Nessuno lo aveva previsto: sembrava solo un innocuo gioco per ragazzini, che attraverso la realtà aumentata poteva addirittura combattere sedentarietà e depressione. Ma sono bastati pochi giorni per capire che dietro alla app di Pokemon Go si nascondono pericoli molto seri, per la salute di grandi e piccini.
Che cosa è. Pokemon Go è un gioco per smartphone basato sulla realtà aumentata: attraverso l’obiettivo della fotocamera, consente di visualizzare gli omonimi mostriciattoli giapponesi nell’ambiente reale per dare loro la caccia. Sulla base degli indizi che compaiono sullo schermo del telefonino, gli utenti danno vita a dei veri e propri inseguimenti per strada, al parco, in spiaggia, guidati dal Gps che permette la geolocalizzazione.
Un fenomeno virale. Subito dopo il lancio, l’app è diventata popolarissima in tutto il mondo, creando spesso inconvenienti e situazioni imbarazzanti: i media statunitensi riportano ad esempio la vicenda di una ragazza nel Wyoming che si è imbattuta in un cadavere mentre gironzolava in un parco alla ricerca dei Pokemon, mentre il gioco è stato bandito da luoghi come Auschwitz e il Museo dell’Olocausto di Washington per mettere fine agli irrispettosi inseguimenti che avevano portato scompiglio in questi luoghi della memoria.

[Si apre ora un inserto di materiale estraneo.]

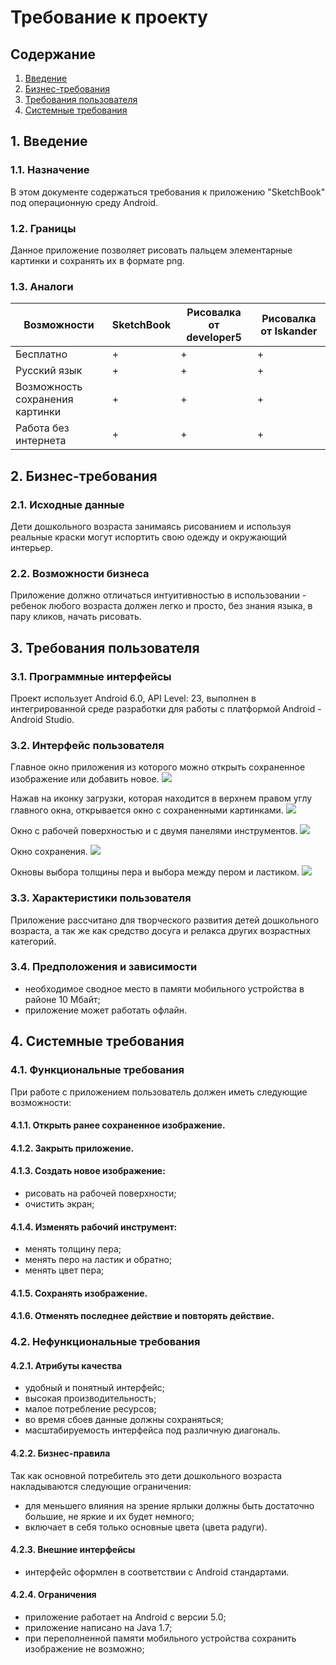 # Требование к проекту
## Содержание
1. [Введение](#b)
2. [Бизнес-требования](#c)
3. [Требования пользователя](#d)
4. [Системные требования](#e)

## 1. <a name="b">Введение</a>

### 1.1. Назначение
В этом документе содержаться требования к приложению "SketchBook" под операционную среду Android.

### 1.2. Границы
Данное приложение позволяет рисовать пальцем элементарные картинки и сохранять их в формате png.

### 1.3. Аналоги

| Возможности | SketchBook | Рисовалка от developer5 |  Рисовалка от Iskander |
|-------------|------------|-------------------------|----------------------|
|Бесплатно| + | + | + |
|Русский язык| + | + | + |
|Возможность сохранения картинки| + | + | + |
|Работа без интернета| + | + | + |

## 2. <a name ="c">Бизнес-требования</a>
### 2.1. Исходные данные
Дети дошкольного возраста занимаясь рисованием и используя реальные краски могут испортить свою одежду и окружающий интерьер.
### 2.2. Возможности бизнеса
Приложение должно отличаться интуитивностью в использовании - ребенок любого возраста должен легко и просто, без знания языка,  в пару кликов, начать рисовать.
## 3. <a name = "d">Требования пользователя</a>
### 3.1. Программные интерфейсы
Проект использует Android 6.0, API Level: 23, выполнен в интегрированной среде разработки для работы с платформой Android - Android Studio.
### 3.2. Интерфейс пользователя
Главное окно приложения из которого можно открыть сохраненное изображение или добавить новое.
![](mockups/Main.png)

Нажав на иконку загрузки, которая находится в верхнем правом углу главного окна, открывается окно с сохраненными картинками.
![](mockups/Loading.png)

Окно с рабочей поверхностью и с двумя панелями инструментов.
![](mockups/Working.png)

Окно сохранения.
![](mockups/Save.png)

Окновы выбора толщины пера и выбора между пером и ластиком.
![](mockups/Tools.png)

### 3.3. Характеристики пользователя
Приложение рассчитано для творческого развития детей дошкольного возраста, а так же как средство досуга и релакса других возрастных категорий.
### 3.4. Предположения и зависимости
* необходимое сводное место в памяти мобильного устройства в районе 10 Мбайт;
* приложение может работать офлайн.

## 4. <a name = "e"> Системные требования </a>
### 4.1. Функциональные требования
При работе с приложением пользователь должен иметь следующие возможности:

#### 4.1.1. Открыть ранее сохраненное изображение.
#### 4.1.2. Закрыть приложение.
#### 4.1.3. Cоздать новое изображение:
* рисовать на рабочей поверхности;
* очистить экран;

#### 4.1.4. Изменять рабочий инструмент:
* менять толщину пера;
* менять перо на ластик и обратно;
* менять цвет пера;

#### 4.1.5. Cохранять изображение.
#### 4.1.6. Отменять последнее действие и повторять действие.

### 4.2. Нефункциональные требования
#### 4.2.1. Атрибуты качества
* удобный и понятный интерфейс;
* высокая производительность;
* малое потребление ресурсов;
* во время сбоев данные должны сохраняться;
* масштабируемость интерфейса под различную диагональ.

#### 4.2.2. Бизнес-правила
Так как основной потребитель это дети дошкольного возраста накладываются следующие ограничения:
* для меньшего влияния на зрение ярлыки должны быть достаточно большие, не яркие и их будет немного;
*  включает в себя только основные цвета (цвета радуги).

#### 4.2.3. Внешние интерфейсы
* интерфейс оформлен в соответствии с Android стандартами.

#### 4.2.4. Ограничения
* приложение работает на Android c версии 5.0;
* приложение написано на Java 1.7;
* при переполненной памяти мобильного устройства сохранить изображение не возможно;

Più attività fisica. Subito dopo l’uscita di Pokemon Go, si era iniziato a parlare di possibili benefici per la salute dei giocatori. Per inseguire Pikachu e gli altri mostri tascabili, infatti, si è costretti ad uscire di casa e a muoversi: per questo si era pensato che l’app potesse essere un’esca per invogliare anche i ragazzini più pigri e sedentari a fare attività fisica.
Contro la depressione. A pochi giorni dal lancio di Pokemon Go negli Stati Uniti – sottlinea il sito psychcentral.com – si sono moltiplicati i tweet entusiasti di utenti che elogiavano il gioco per i suoi effetti benefici su disturbi psicologici e comportamentali. «Pokemon Go ha cambiato la mia vita in meglio in appena una settimana», scrive ad esempio una giocatrice, che aggiunge: «sto combattendo con un disordine della personalità borderline, depressione e ansia, e mi ha aiutato a uscire di casa». Un altro utente afferma: «Pokemon Go è già un trattamento migliore per la mia depressione di quelli che mi hanno dato terapisti e medici». Sul profilo Twitter di una tale Amy si legge: «Pokemon Go mi fa venire voglia di uscire dalla mia camera e interagire con le persone finalmente dopo anni di depressione».

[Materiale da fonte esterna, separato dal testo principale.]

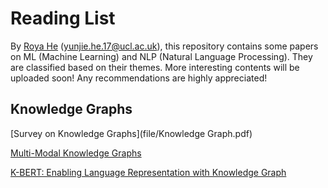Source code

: # Reading List
By [Roya He](https://royahe.github.io) (yunjie.he.17@ucl.ac.uk), this repository contains some papers on ML (Machine Learning) and NLP (Natural Language Processing). They are classified based on their themes. More interesting contents will be uploaded soon! Any recommendations are highly appreciated! 

## Knowledge Graphs
[Survey on Knowledge Graphs](file/Knowledge Graph.pdf)

[Multi-Modal Knowledge Graphs](https://arxiv.org/abs/1903.05485)

[K-BERT: Enabling Language Representation with Knowledge Graph](https://arxiv.org/pdf/1909.07606.pdf)
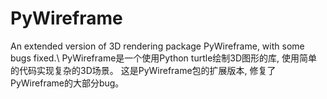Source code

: # PyWireframe
 An extended version of 3D rendering package PyWireframe, with some bugs fixed.\ PyWireframe是一个使用Python turtle绘制3D图形的库, 使用简单的代码实现复杂的3D场景。 这是PyWireframe包的扩展版本, 修复了PyWireframe的大部分bug。
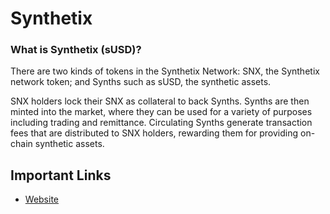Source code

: # Synthetix

### What is Synthetix (sUSD)?

There are two kinds of tokens in the Synthetix Network: SNX, the Synthetix network token; and Synths such as sUSD, the synthetic assets.

SNX holders lock their SNX as collateral to back Synths. Synths are then minted into the market, where they can be used for a variety of purposes including trading and remittance. Circulating Synths generate transaction fees that are distributed to SNX holders, rewarding them for providing on-chain synthetic assets.

## Important Links

* [Website](https://www.synthetix.io/)
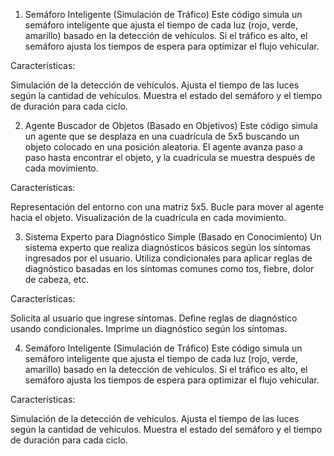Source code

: 1. Semáforo Inteligente (Simulación de Tráfico)
Este código simula un semáforo inteligente que ajusta el tiempo de cada luz (rojo, verde, amarillo) basado en la detección de vehículos. Si el tráfico es alto, el semáforo ajusta los tiempos de espera para optimizar el flujo vehicular.

Características:

Simulación de la detección de vehículos.
Ajusta el tiempo de las luces según la cantidad de vehículos.
Muestra el estado del semáforo y el tiempo de duración para cada ciclo.

2. Agente Buscador de Objetos (Basado en Objetivos)
Este código simula un agente que se desplaza en una cuadrícula de 5x5 buscando un objeto colocado en una posición aleatoria. El agente avanza paso a paso hasta encontrar el objeto, y la cuadrícula se muestra después de cada movimiento.

Características:

Representación del entorno con una matriz 5x5.
Bucle para mover al agente hacia el objeto.
Visualización de la cuadrícula en cada movimiento.

3. Sistema Experto para Diagnóstico Simple (Basado en Conocimiento)
Un sistema experto que realiza diagnósticos básicos según los síntomas ingresados por el usuario. Utiliza condicionales para aplicar reglas de diagnóstico basadas en los síntomas comunes como tos, fiebre, dolor de cabeza, etc.

Características:

Solicita al usuario que ingrese síntomas.
Define reglas de diagnóstico usando condicionales.
Imprime un diagnóstico según los síntomas.

4. Semáforo Inteligente (Simulación de Tráfico)
Este código simula un semáforo inteligente que ajusta el tiempo de cada luz (rojo, verde, amarillo) basado en la detección de vehículos. Si el tráfico es alto, el semáforo ajusta los tiempos de espera para optimizar el flujo vehicular.

Características:

Simulación de la detección de vehículos.
Ajusta el tiempo de las luces según la cantidad de vehículos.
Muestra el estado del semáforo y el tiempo de duración para cada ciclo.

Occhi stanchi e ossa rotte. Pokemon Go sta trasformando milioni di persone (adulti compresi) in veri e propri zombie che camminano per strada con gli occhi incollati allo smartphone, totalmente incuranti di quello che accade intorno nel mondo reale. Paradossalmente, il danno minore riguarda proprio la vista, con gli occhi puntati per ore su schermi tanto piccoli. Il vero pericolo viene dall’abbattimento del confine che separa mondo reale e mondo virtuale: i giocatori, completamente rapiti dalla caccia al Pokemon, si lanciano negli inseguimenti senza prestare attenzione a ciò che li circonda e spesso finiscono involontariamente per causare scontri e incidenti stradali. In queste ore si stanno moltiplicando i casi di ragazzini finiti all’ospedale con fratture e ferite.

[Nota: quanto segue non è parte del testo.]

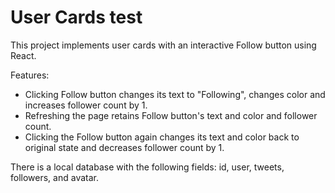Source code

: # User Cards test

This project implements user cards with an interactive Follow button using React.

Features:

- Clicking Follow button changes its text to "Following", changes color and increases follower count by 1.
- Refreshing the page retains Follow button's text and color and follower count.
- Clicking the Follow button again changes its text and color back to original state and decreases follower count by 1.

There is a local database with the following fields: id, user, tweets, followers, and avatar.
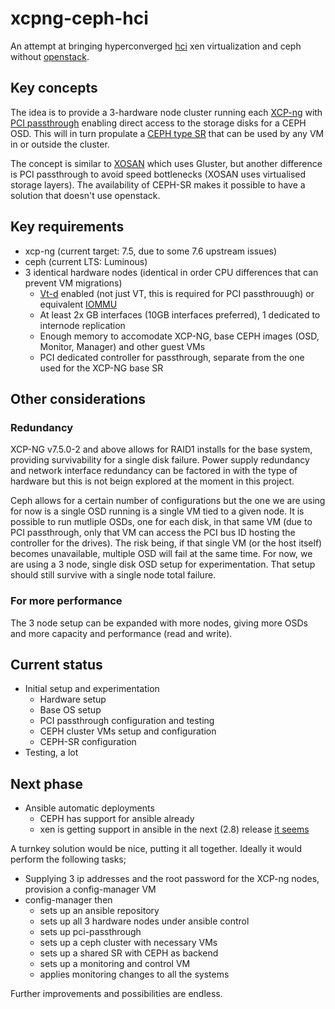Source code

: # xcpng-ceph-hci
An attempt at bringing hyperconverged [hci](https://en.wikipedia.org/wiki/Hyper-converged_infrastructure) xen virtualization and ceph without [openstack](https://access.redhat.com/documentation/en-us/red_hat_openstack_platform/12/html-single/hyper-converged_infrastructure_guide/index).

## Key concepts
The idea is to provide a 3-hardware node cluster running each [XCP-ng](https://xcp-ng.org/) with [PCI passthrough](https://xenserver.org/blog/entry/pci-pass-through-on-xenserver-7-0.html) enabling direct access to the storage disks for a CEPH OSD. This will in turn propulate a [CEPH type SR](https://github.com/xcp-ng/xcp/wiki/Ceph-on-XCP-ng-7.5-or-later) that can be used by any VM in or outside the cluster. 

The concept is similar to [XOSAN](https://xen-orchestra.com/docs/xosan.html) which uses Gluster, but another difference is PCI passthrough to avoid speed bottlenecks (XOSAN uses virtualised storage layers). The availability of CEPH-SR makes it possible to have a solution that doesn't use openstack.

## Key requirements
* xcp-ng (current target: 7.5, due to some 7.6 upstream issues)
* ceph (current LTS: Luminous)
* 3 identical hardware nodes (identical in order CPU differences that can prevent VM migrations)
  * [Vt-d](https://software.intel.com/en-us/blogs/2009/06/25/understanding-vt-d-intel-virtualization-technology-for-directed-io) enabled (not just VT, this is required for PCI passthrouugh) or equivalent [IOMMU](https://en.wikipedia.org/wiki/Input%E2%80%93output_memory_management_unit)
  * At least 2x GB interfaces (10GB interfaces preferred), 1 dedicated to internode replication
  * Enough memory to accomodate XCP-NG, base CEPH images (OSD, Monitor, Manager) and other guest VMs
  * PCI dedicated controller for passthrough, separate from the one used for the XCP-NG base SR
  
## Other considerations
### Redundancy
XCP-NG v7.5.0-2 and above allows for RAID1 installs for the base system, providing survivability for a single disk failure.
Power supply redundancy and network interface redundancy can be factored in with the type of hardware but this is not beign explored at the moment in this project.

Ceph allows for a certain number of configurations but the one we are using for now is a single OSD running is a single VM tied to a given node. It is possible to run mutliple OSDs, one for each disk, in that same VM (due to PCI passthrough, only that VM can access the PCI bus ID hosting the controller for the drives). The risk being, if that single VM (or the host itself) becomes unavailable, multiple OSD will fail at the same time. For now, we are using a 3 node, single disk OSD setup for experimentation. That setup should still survive with a single node total failure.

### For more performance
The 3 node setup can be expanded with more nodes, giving more OSDs and more capacity and performance (read and write). 

## Current status
* Initial setup and experimentation
  * Hardware setup
  * Base OS setup
  * PCI passthrough configuration and testing
  * CEPH cluster VMs setup and configuration
  * CEPH-SR configuration
* Testing, a lot

## Next phase
* Ansible automatic deployments
  * CEPH has support for ansible already
  * xen is getting support in ansible in the next (2.8) release [it seems](https://xcp-ng.org/forum/topic/159/deploy-vms-using-ansible/10)
 
A turnkey solution would be nice, putting it all together. Ideally it would perform the following tasks;
* Supplying 3 ip addresses and the root password for the XCP-ng nodes, provision a config-manager VM
* config-manager then 
  * sets up an ansible repository
  * sets up all 3 hardware nodes under ansible control
  * sets up pci-passthrough
  * sets up a ceph cluster with necessary VMs
  * sets up a shared SR with CEPH as backend
  * sets up a monitoring and control VM
  * applies monitoring changes to all the systems
  
Further improvements and possibilities are endless.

Rapinatori e pedofili. «La realtà aumentata e la geolocalizzazione rischiano di esporre i piccoli giocatori a non pochi pericoli, primo fra tutti l’adescamento da parte di adulti malintenzionati con gli scopi più diversi, dalla rapina all’abuso sessuale». A lanciare l’allarme sono gli esperti di Telefono Azzurro, che affermano: «episodi come quello del Missouri, dove tramite l’applicazione quattro rapinatori armati hanno attirato e derubato 11 adolescenti in una zona isolata, non devono più accadere». «Nel mondo virtuale, purtroppo, le differenze di età sono annullate, e questo rischia di essere una grossa fonte di pericoli per i minori che si ritrovano soli e senza difese, esposti alle mire di malintenzionati», dice Ernesto Caffo, presidente di Telefono Azzurro e docente di Neuropsichiatria Infantile. «È proprio in questi spazi che si insinuano sempre di più i fenomeni dell’adescamento online e della pedofilia: da un lato, occorre che bambini e ragazzi sviluppino una maggiore responsabilità nell’uso di questi strumenti; dall’altro, sono le aziende sviluppatrici di nuove tecnologie a dover giocare un ruolo chiave per garantire che gli strumenti da loro promossi non possano in nessun modo mettere a rischio i minori».